The vast literature on twentieth-century labor and civil
rights shows how business skillfully deployed the menaces of radicalism,
socialism, and communism to tar ambitious labor and civil-rights organizing.
The Taft-Hartley Act’s anticommunist oath requirement removed all NLRA
protections from unions whose leadership refused to sign oaths repudiating
communism, and refused access to the NLRB for such unions.30 The statute thus leveraged the
protections of law and administrative processes to force unions to push
radicals out of leadership positions.31 The National Association for the
Advancement of Colored People and some other civil-rights groups sought to
preserve their legitimacy and influence by taking a strong stance against
communists in their ranks.32
Although there is plenty of blame to go around—indeed, some American communists
did the cause of labor and civil rights no favors33—the purge of progressives
and radicals reduced the vigor of organizing and derailed certain efforts to
end race and sex discrimination on the part of employers and
History invites us to think about what happens after unions
or other social-movement organizations gain power.
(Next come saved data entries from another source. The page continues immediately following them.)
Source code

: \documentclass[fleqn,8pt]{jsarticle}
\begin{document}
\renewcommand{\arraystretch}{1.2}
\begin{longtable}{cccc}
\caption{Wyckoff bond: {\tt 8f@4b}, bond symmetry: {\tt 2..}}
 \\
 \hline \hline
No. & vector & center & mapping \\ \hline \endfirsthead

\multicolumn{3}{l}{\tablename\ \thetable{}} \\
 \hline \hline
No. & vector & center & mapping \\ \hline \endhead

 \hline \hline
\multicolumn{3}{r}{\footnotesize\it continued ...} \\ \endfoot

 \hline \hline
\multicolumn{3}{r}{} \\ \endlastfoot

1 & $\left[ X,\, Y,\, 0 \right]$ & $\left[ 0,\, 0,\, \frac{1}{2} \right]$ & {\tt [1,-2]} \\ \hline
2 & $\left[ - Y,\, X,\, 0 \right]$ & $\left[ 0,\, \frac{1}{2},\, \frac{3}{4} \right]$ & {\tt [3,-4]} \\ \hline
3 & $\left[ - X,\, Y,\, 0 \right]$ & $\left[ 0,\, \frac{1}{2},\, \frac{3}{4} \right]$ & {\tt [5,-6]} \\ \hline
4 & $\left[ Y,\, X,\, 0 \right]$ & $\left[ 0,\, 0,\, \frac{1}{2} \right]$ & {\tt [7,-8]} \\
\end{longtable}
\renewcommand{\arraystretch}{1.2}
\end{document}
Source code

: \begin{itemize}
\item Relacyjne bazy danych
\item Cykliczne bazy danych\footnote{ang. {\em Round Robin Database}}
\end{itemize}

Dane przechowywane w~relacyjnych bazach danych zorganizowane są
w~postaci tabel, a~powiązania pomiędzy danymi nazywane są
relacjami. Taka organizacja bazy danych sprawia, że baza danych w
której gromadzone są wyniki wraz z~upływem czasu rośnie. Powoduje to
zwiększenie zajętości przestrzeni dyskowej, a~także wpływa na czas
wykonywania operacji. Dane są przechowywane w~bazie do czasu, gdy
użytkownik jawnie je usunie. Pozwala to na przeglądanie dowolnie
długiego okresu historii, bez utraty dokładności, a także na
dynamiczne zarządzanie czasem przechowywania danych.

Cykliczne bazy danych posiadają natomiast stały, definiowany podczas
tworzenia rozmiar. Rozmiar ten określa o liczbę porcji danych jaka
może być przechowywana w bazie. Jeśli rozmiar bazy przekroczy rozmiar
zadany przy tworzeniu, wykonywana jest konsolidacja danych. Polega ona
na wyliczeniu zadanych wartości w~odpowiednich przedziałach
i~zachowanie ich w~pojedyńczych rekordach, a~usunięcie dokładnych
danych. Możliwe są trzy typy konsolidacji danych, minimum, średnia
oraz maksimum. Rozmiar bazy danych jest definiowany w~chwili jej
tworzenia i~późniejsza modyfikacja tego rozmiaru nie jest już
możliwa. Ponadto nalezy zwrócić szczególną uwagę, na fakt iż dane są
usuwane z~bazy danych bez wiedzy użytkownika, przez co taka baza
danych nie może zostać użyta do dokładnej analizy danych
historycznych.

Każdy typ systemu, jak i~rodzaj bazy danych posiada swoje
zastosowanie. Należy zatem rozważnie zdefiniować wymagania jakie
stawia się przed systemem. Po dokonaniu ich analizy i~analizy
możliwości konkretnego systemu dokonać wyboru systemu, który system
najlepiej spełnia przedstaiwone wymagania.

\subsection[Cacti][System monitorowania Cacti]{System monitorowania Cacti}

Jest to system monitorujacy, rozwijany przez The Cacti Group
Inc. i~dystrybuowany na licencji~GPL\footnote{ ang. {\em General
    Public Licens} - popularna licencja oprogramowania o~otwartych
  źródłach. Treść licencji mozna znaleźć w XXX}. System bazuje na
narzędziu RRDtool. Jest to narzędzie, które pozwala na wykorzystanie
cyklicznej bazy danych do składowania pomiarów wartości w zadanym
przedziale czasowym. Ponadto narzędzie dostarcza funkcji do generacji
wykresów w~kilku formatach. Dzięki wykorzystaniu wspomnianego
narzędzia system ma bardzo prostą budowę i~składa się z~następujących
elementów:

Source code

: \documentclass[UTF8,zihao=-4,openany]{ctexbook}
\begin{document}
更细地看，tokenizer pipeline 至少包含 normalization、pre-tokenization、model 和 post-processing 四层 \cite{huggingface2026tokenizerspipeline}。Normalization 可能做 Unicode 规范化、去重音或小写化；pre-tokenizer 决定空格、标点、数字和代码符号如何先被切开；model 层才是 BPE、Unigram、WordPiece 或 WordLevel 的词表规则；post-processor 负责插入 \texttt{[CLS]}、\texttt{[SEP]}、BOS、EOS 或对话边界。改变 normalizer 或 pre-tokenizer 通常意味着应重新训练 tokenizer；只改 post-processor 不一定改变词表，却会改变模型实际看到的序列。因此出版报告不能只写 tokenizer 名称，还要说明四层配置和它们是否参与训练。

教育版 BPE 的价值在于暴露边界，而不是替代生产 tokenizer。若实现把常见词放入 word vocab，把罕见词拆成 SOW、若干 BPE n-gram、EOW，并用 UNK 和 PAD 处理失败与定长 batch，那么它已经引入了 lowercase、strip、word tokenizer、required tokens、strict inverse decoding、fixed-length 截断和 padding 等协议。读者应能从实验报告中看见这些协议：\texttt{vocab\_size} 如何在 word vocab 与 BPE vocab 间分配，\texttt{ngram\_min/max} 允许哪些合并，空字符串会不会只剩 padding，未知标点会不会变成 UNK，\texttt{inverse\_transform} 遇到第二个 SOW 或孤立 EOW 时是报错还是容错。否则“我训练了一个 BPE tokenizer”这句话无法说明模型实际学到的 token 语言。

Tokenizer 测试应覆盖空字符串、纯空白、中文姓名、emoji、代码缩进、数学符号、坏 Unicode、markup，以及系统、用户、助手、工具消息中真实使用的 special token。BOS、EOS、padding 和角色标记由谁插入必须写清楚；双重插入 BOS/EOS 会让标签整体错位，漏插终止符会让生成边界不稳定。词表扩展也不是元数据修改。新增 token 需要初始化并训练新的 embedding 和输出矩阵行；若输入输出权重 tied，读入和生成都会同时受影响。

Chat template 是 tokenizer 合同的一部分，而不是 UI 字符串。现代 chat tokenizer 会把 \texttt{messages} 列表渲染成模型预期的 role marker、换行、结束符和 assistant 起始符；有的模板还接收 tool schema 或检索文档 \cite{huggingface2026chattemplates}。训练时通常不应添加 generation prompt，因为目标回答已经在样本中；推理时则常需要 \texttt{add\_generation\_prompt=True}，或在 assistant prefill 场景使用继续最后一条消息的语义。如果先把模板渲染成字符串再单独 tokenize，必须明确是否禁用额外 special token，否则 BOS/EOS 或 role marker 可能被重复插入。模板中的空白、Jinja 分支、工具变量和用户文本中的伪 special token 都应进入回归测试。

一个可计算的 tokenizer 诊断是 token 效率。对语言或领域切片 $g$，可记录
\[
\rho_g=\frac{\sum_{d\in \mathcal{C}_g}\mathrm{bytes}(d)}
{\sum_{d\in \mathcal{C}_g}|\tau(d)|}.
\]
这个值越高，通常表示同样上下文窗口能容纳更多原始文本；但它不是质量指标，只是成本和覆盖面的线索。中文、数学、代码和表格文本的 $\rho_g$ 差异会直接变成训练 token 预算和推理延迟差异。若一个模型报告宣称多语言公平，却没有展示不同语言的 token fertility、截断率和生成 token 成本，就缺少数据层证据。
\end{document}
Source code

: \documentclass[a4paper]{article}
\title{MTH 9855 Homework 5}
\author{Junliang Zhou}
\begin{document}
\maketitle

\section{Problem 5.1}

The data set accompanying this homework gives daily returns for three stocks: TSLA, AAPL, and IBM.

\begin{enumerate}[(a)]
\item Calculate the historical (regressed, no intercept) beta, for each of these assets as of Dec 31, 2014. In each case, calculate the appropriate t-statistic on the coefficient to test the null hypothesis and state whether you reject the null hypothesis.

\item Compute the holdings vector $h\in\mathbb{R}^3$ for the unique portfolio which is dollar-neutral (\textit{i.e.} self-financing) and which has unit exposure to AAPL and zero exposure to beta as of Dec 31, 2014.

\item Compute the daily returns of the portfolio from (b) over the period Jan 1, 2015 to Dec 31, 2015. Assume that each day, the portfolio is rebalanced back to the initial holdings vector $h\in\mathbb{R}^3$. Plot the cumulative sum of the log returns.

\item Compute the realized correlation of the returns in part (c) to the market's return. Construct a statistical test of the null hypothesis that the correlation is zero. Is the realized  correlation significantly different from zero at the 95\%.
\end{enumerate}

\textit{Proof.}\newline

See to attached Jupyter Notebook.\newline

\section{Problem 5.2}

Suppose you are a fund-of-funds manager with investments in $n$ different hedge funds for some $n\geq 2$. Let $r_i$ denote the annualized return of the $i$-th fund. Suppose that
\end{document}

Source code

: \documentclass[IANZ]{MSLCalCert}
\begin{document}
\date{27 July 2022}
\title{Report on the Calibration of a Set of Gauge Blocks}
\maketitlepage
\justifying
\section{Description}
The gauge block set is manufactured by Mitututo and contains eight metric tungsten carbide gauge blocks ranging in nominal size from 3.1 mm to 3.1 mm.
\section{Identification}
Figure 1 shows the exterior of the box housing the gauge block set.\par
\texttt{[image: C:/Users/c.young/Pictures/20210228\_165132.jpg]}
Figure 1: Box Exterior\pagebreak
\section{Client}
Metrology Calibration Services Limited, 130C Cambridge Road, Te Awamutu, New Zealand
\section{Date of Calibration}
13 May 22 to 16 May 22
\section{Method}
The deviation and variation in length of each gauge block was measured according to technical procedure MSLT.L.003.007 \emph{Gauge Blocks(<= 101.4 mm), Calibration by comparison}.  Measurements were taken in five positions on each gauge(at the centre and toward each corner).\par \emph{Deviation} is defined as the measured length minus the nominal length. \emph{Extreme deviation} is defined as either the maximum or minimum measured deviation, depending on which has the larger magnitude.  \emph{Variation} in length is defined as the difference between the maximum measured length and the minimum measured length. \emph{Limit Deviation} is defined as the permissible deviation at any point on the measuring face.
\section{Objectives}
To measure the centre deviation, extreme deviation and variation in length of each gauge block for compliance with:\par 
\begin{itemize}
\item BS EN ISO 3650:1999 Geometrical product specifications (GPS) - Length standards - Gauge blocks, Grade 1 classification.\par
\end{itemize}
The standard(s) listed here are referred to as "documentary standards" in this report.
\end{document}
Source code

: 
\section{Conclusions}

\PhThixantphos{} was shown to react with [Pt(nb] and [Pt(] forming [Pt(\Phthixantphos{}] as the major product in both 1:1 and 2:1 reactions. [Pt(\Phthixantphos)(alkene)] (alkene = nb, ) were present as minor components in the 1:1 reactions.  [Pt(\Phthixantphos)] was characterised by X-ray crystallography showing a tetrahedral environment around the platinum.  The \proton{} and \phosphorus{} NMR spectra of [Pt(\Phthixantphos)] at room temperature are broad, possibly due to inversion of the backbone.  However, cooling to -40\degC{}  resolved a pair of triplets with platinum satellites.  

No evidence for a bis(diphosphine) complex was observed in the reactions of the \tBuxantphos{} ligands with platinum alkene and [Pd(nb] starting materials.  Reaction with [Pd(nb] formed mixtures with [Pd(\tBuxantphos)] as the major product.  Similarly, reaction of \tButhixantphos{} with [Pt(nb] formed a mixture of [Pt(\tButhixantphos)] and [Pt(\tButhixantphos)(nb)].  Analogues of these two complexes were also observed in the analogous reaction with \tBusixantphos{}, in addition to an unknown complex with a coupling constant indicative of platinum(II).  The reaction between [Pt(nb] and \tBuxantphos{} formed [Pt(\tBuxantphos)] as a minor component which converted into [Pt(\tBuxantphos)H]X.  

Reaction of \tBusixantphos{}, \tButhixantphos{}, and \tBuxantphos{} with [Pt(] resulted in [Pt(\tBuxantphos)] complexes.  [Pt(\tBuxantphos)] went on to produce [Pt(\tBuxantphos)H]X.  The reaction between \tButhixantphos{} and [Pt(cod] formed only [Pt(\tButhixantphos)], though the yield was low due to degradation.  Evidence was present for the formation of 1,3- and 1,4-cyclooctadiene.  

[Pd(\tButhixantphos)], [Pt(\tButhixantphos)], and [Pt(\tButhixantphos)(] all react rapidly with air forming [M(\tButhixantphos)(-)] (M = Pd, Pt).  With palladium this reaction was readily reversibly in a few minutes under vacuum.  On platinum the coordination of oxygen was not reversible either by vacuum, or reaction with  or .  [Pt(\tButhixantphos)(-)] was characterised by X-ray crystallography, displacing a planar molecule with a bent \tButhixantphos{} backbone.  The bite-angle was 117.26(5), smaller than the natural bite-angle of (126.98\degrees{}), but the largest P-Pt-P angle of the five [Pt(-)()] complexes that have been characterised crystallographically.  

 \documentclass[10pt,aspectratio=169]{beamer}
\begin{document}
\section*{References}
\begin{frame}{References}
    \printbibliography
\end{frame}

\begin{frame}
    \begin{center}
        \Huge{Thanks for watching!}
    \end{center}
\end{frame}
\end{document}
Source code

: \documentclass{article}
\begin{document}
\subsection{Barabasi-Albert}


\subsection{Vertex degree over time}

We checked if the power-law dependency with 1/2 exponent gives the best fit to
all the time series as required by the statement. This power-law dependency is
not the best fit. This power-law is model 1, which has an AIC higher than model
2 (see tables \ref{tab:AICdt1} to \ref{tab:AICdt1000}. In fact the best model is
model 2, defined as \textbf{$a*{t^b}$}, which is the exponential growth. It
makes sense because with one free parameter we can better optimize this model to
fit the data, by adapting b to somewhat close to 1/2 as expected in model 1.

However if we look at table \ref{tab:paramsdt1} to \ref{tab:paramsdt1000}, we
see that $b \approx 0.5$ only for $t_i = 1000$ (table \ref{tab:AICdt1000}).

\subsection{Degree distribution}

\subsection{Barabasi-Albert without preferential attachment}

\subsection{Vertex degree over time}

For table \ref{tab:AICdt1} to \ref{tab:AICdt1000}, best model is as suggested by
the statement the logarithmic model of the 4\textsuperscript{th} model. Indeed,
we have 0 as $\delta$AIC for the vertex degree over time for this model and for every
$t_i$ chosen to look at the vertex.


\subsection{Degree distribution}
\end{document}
At the end of World War II,
just as unions were poised to win (through a massive strike wave) the wage
increases that had been long delayed by wartime wage and price controls,
business used the labor upsurge as a wedge issue to win Congress for the first
time since 1932. Congress scaled back labor protections over President Truman’s
half-hearted veto, insisting that labor had become too powerful. The
Taft-Hartley Act of 1947 adopted a multipronged approach to reducing union
power. It granted legal protections to workers who resisted unionization (thus
enabling employers to undermine solidarity).35 It denied unionization rights to
independent contractors and low-level supervisors, even though they
historically had belonged to unions and needed the protections of collective
representation.36 It prohibited certain forms
of labor protest.37
It forced leftists out of leadership
positions.38 It made unions subject to suit as entities.39 It made collective-bargaining agreements enforceable by judges40 who used that power to enjoin strikes in violation of collectively bargained no-strike clauses and to award damages against unions that were insufficiently vigorous or competent in enforcing contracts against employer breach.41 The Landrum-Griffin Act continued the work of the Taft-Hartley Act by eliminating legal protection for secondary protests and by regulating internal union affairs.42
The ostensible purpose of this legislation was to curb union abuses of power and corruption, and make unions more responsible to their members and to their contracts with employers.43 But an important purpose and effect was also to weaken unions and reduce labor protest. As I have documented elsewhere, the legislation used unions’ institutional power as leverage to reduce their activism by punishing union picketing with crushing damages liability and injunctions.44 This, in turn, required union lawyers to protect the union by counseling against certain forms of protest, reviewing the content, timing, and location of union picket signs and other protest tactics, and even censoring union newspapers.45
If the original sin of America was slavery, the original sin of the New Deal was building on the legacy of slavery in the political compromise that got the New Deal passed. To get the votes of legislators from agricultural states, Congress excluded farmworkers and domestic workers from the NLRA right to unionize, which meant that Black and Latinx workers and women disproportionately were excluded.46 The Social Security Act of 1935 likewise disproportionately omitted the jobs dominated by people of color and women from the unemployment and old age insurance systems it created.47 These political choices were possible only because the political parties and the interest group organizations that drafted and lobbied for the legislation did not represent women and people of color. A legal regime like the NLRA that grants power to organizations risks entrenching inequality if the organizations that gain power under the law are not representative, as many unions during the New Deal were not.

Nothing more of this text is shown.